Of course there is sexism in the sciences, just as there is in every professional field. If nothing else, the Tim (“women cry”) Hunt debacle of 2015 helped expose the fiction that abstract intellectual work is somehow free of human foibles and prejudices. The #DistractinglySexy hashtag was Twitter’s brilliant response. Around the world, women posted photos of themselves practicing science in labs and out in the field. The hilarity lay in the fact that these scientists weren’t playacting sexy for the camera, but sporting trendy hazmat suits and the latest fashionable lab goggles.

One of these distractifying women is Chanda Hsu Prescod-Weinstein, a theoretical physicist appointed to the Kavli Institute for Astrophysics and Space Research at The Massachusetts Institute for Technology. An openly agender/cissexed female whose focus areas include dark matter and quantum fields in curved spacetimes, she is the 63rd Black woman in U.S. history to receive a Ph.D. in physics. It’s not just her mind that is stunning, amply demonstrating to skeptics that it is possible to possess beauty matching the brains. (Trending currently on Twitter: a whole lot of STEMsters fed up with the stereotypes.
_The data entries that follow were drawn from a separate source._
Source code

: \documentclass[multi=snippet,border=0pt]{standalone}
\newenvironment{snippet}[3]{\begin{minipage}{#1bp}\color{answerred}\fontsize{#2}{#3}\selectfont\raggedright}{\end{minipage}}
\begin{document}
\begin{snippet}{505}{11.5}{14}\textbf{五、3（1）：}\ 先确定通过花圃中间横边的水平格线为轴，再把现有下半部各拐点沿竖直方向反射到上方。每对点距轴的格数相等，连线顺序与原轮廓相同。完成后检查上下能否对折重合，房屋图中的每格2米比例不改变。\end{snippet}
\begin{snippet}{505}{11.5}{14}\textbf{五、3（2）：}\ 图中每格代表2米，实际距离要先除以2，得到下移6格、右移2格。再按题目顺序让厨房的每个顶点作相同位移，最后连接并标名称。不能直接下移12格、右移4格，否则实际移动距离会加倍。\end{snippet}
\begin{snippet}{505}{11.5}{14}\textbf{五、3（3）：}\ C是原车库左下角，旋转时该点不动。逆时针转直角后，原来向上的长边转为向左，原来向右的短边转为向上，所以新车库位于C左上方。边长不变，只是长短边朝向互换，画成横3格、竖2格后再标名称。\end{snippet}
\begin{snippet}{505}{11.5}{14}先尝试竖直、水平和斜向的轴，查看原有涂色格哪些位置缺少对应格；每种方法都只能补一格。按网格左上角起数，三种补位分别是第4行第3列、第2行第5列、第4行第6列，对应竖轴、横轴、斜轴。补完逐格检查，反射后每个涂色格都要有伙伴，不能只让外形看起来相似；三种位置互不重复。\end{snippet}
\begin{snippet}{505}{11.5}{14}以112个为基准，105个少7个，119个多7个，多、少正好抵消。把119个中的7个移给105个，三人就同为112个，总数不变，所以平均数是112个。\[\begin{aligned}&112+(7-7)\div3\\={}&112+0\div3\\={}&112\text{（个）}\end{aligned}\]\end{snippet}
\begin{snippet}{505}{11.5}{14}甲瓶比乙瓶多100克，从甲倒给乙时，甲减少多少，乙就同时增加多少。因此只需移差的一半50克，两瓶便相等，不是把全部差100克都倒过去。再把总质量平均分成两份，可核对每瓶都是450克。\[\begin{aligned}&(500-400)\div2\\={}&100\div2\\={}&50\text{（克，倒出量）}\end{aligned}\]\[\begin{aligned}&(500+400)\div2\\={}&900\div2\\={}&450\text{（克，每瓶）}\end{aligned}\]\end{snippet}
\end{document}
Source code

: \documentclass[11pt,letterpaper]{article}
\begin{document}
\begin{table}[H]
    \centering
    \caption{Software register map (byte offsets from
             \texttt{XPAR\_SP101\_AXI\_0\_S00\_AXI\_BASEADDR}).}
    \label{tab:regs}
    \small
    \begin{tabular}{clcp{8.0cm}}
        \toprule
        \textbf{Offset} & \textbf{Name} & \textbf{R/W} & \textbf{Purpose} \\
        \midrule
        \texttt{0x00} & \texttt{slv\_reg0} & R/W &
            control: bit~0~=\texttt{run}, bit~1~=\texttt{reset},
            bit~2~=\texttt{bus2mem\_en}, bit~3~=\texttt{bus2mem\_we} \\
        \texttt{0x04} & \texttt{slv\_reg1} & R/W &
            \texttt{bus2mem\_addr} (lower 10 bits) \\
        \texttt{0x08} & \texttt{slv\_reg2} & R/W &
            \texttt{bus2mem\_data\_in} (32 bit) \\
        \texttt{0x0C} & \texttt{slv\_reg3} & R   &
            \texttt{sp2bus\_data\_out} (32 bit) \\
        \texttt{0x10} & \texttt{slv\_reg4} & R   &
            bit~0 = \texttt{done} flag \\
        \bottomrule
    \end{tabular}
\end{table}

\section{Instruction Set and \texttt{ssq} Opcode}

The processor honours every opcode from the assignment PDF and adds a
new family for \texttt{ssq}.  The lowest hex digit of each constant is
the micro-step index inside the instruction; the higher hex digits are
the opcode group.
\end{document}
Check out #ILookLIkeAnEngineer and #ILookLikeAProfessor.)

Putting it mildly, Dr. Prescod-Weinstein was not impressed by “Experimenting with Megan Amram.” In a disappointed email to me, she writes: “Science can be fun, interesting and light hearted without relying on jokes about bimbos, offensive comparisons with homeless people or ableist language like ‘duh’." She adds: “People are looking for a more inclusive vision of role modeling. Megan's brand of ‘comedy’ is centered around responding to tropes about white womanhood. The existence of women of color and genderqueer people in general aren't acknowledged in it, and that limits the utility of this approach, even if it were actually funny, which it isn't.”

Her suggestions to improve the show? A co-host. Not Thor. “I would love to see a woman or genderqueer comedian partner with some women and genderqueer scientists,” she suggests. To which I might add, dunno, given that Amram’s (theoretically) trying to turn girls onto science, maybe do some actual science on the show?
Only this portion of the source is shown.